My first climbing trip in 6 years was the first Women’s Lead Club trip. Driving down the 395 to the east side of the Sierra to meet a dozen women, I felt the familiar prick of tears in my eyes. After we pitched the tent, the tears spilled over. I stood looking out at the snowy peaks and told Ale, “I thought I’d lost this, that it wasn’t mine anymore.” She knew exactly what I meant and gave me a hug.

The Women’s Lead Club trip was a revelation. We were all there as protagonists of our own stories. First timers, old hands, slab climbers, sport climbers, budding trad climbers, a dozen different professions and home situations. We were out there on pause from our home lives to commune with nature and with each other. To test ourselves doing something we all loved and try hard in a safe space. 

No routes were going up, no anchors being cleaned, no ground school gear placed unless a woman was doing it. The communal shared knowledge was ours, the experience ours. Women got on the sharp end for the first time. Women perfected their lead belays, pushed their grades. We made minor mistakes and learned lessons from them. We got to know each other better. We laughed, we cried. 

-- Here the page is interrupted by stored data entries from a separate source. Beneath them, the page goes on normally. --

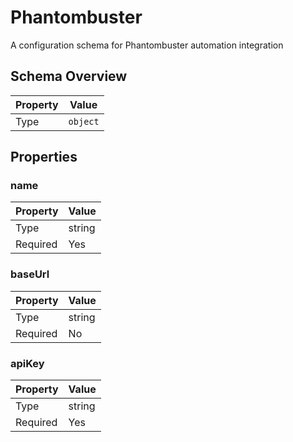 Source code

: # Phantombuster

A configuration schema for Phantombuster automation integration

## Schema Overview

| Property | Value |
|----------|-------|
| Type | `object` |

## Properties

### name

| Property | Value |
|----------|-------|
| Type | string |
| Required | Yes |

### baseUrl

| Property | Value |
|----------|-------|
| Type | string |
| Required | No |

### apiKey

| Property | Value |
|----------|-------|
| Type | string |
| Required | Yes |

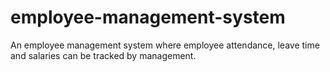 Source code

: # employee-management-system
An employee management system where employee attendance, leave time and salaries can be tracked by management.
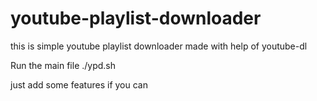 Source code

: # youtube-playlist-downloader
this is simple youtube playlist downloader made with help of youtube-dl 

Run the main file 
./ypd.sh



just add some features if you can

I came home and when my partner, Rusty, asked me how the trip was, I cried some

more as we hugged and I thanked him for giving me the gift of these four days to find this missing piece of my heart. He held me and he cried himself because he saw the spark reignited in me that he also had feared was gone.

Yesterday I went out with a girlfriend and climbed trad for the first time in 6 years, swapping leads. To my relief, it wasn’t terrifying, it felt like coming home. In a few days Alé and I will leave for Yosemite Valley. As we plan our routes and sort through the gear, I realize I have arrived. My climbing is my own, not dependent on a boyfriend’s confidence or a male friend’s gear. My daughter is growing up taking for granted that two women going out on their own into the Sierra to seek granite peaks is a totally normal occurrence. And for me, I see the sky is vivid blue once again.